On Friday night, I had the great pleasure of watching the new film of Catching Fire, the second in the trilogy of Hunger Games books. Despite half of the cinema being made up of students I teach (the perils of living in rural England – the world becomes a much smaller place), I had an absolutely brilliant time. The way the world of District 12, the Capitol and the Arena are rendered on screen is just as I imagined. The bleak and barren wasteland of the Districts is contrasted brilliantly with the overwhelming gaudiness of the Capitol, and I felt that I was in the suffocatingly hot, clock shaped arena with its terrifying attacks of poisonous fog, blood rain and monkeys waiting to pounce at every strike of the hour. The cast of actors for such a genre of film is impressive; Philip Seymour Hoffman joins as the new Gamesmaker, giving him a gravitas and thoughtfulness the book cannot fully get across, and my favourite of the more established actors, the marvellous Stanley Tucci, is back again as the gloriously camp TV host Caesar Flickerman. Jennifer Lawrence, who one day will come and go dancing with me, because we would obviously be amazing best friends, is of course perfect as Katniss, and though I have always thought both male leads a bit limp, they did the job just fine. I barely took my eyes off the screen throughout, and was completely engrossed in the action. It’s a fantastic recreation of the book, and now I’m desperate to read Mockingjay, the final book in the series, to find out how it all ends!

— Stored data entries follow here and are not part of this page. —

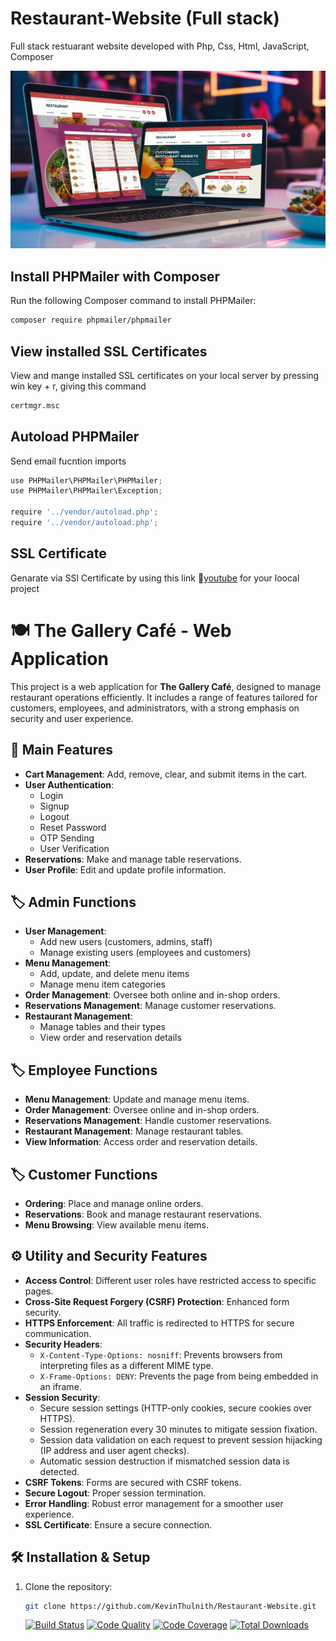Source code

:# Restaurant-Website (Full stack)

Full stack restuarant website developed with Php, Css, Html, JavaScript, Composer

<img src="images/picture10.jpg"><br>

## Install PHPMailer with Composer

Run the following Composer command to install PHPMailer:

```bash
composer require phpmailer/phpmailer
```

## View installed SSL Certificates

View and mange installed SSL certificates on your local server by pressing win key + r, giving this command

```bash
certmgr.msc
```

## Autoload PHPMailer

Send email fucntion imports

```javascript
use PHPMailer\PHPMailer\PHPMailer;
use PHPMailer\PHPMailer\Exception;

require '../vendor/autoload.php';
require '../vendor/autoload.php';
```

## SSL Certificate

Genarate via SSl Certificate by using this link 🔗<a href="https://youtu.be/zrbaE1Wdviw">youtube</a> for your loocal project

# 🍽️ The Gallery Café - Web Application

This project is a web application for **The Gallery Café**, designed to manage restaurant operations efficiently. It includes a range of features tailored for customers, employees, and administrators, with a strong emphasis on security and user experience.

## 🚀 Main Features

- **Cart Management**: Add, remove, clear, and submit items in the cart.
- **User Authentication**:
  - Login
  - Signup
  - Logout
  - Reset Password
  - OTP Sending
  - User Verification
- **Reservations**: Make and manage table reservations.
- **User Profile**: Edit and update profile information.

## 🏷️ Admin Functions

- **User Management**:
  - Add new users (customers, admins, staff)
  - Manage existing users (employees and customers)
- **Menu Management**:
  - Add, update, and delete menu items
  - Manage menu item categories
- **Order Management**: Oversee both online and in-shop orders.
- **Reservations Management**: Manage customer reservations.
- **Restaurant Management**:
  - Manage tables and their types
  - View order and reservation details

## 🏷️ Employee Functions

- **Menu Management**: Update and manage menu items.
- **Order Management**: Oversee online and in-shop orders.
- **Reservations Management**: Handle customer reservations.
- **Restaurant Management**: Manage restaurant tables.
- **View Information**: Access order and reservation details.

## 🏷️ Customer Functions

- **Ordering**: Place and manage online orders.
- **Reservations**: Book and manage restaurant reservations.
- **Menu Browsing**: View available menu items.

## ⚙️ Utility and Security Features

- **Access Control**: Different user roles have restricted access to specific pages.
- **Cross-Site Request Forgery (CSRF) Protection**: Enhanced form security.
- **HTTPS Enforcement**: All traffic is redirected to HTTPS for secure communication.
- **Security Headers**:
  - `X-Content-Type-Options: nosniff`: Prevents browsers from interpreting files as a different MIME type.
  - `X-Frame-Options: DENY`: Prevents the page from being embedded in an iframe.
- **Session Security**:
  - Secure session settings (HTTP-only cookies, secure cookies over HTTPS).
  - Session regeneration every 30 minutes to mitigate session fixation.
  - Session data validation on each request to prevent session hijacking (IP address and user agent checks).
  - Automatic session destruction if mismatched session data is detected.
- **CSRF Tokens**: Forms are secured with CSRF tokens.
- **Secure Logout**: Proper session termination.
- **Error Handling**: Robust error management for a smoother user experience.
- **SSL Certificate**: Ensure a secure connection.

## 🛠️ Installation & Setup

1. Clone the repository:

   ```bash
   git clone https://github.com/KevinThulnith/Restaurant-Website.git
   ```

   [![Build Status](https://travis-ci.org/PHPOffice/PHPProject.svg?branch=master)](https://travis-ci.org/PHPOffice/PHPProject)
   [![Code Quality](https://scrutinizer-ci.com/g/PHPOffice/PHPProject/badges/quality-score.png?s=b5997ce59ac2816b4514f3a38de9900f6d492c1d)](https://scrutinizer-ci.com/g/PHPOffice/PHPProject/)
   [![Code Coverage](https://scrutinizer-ci.com/g/PHPOffice/PHPProject/badges/coverage.png?s=742a98745725c562955440edc8d2c39d7ff5ae25)](https://scrutinizer-ci.com/g/PHPOffice/PHPProject/)
   [![Total Downloads](https://poser.pugx.org/phpoffice/phpproject/downloads.png)](https://packagist.org/packages/phpoffice/phpproject)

Proving how open minded I am to all forms of culture, I spent the following evening watching a very different type of visual entertainment. I bought my front row ticket to see the opening night of Henry V, starring Jude Law, well over a year ago. It is the culmination of a season of five plays staged by the Michael Grandage Company, all of which I’ve seen and thoroughly enjoyed. However, Henry V was the jewel in the crown as far as I am concerned. I never normally splash out on top price tickets; I’m usually one of the plebs in the nose bleed seats right at the top, with only a fuzzy at best view of the stage. This was the first time I’ve ever sat in the front row, with the actors literally within touching distance, and it made the world of difference. I was enthralled from the second the action began; I could witness the subtleties of the emotions that played across the actors’ faces, the significant looks that flickered between characters, and be impressed by the sheer solidity of their presence in a way that you can’t from a cheap seat. The play became real in a way I have never experienced before in the theatre, and it was so well acted and staged that it was hard to believe I wasn’t actually in a camp in medieval France, listening to a rousing speech from my King before he led me into battle.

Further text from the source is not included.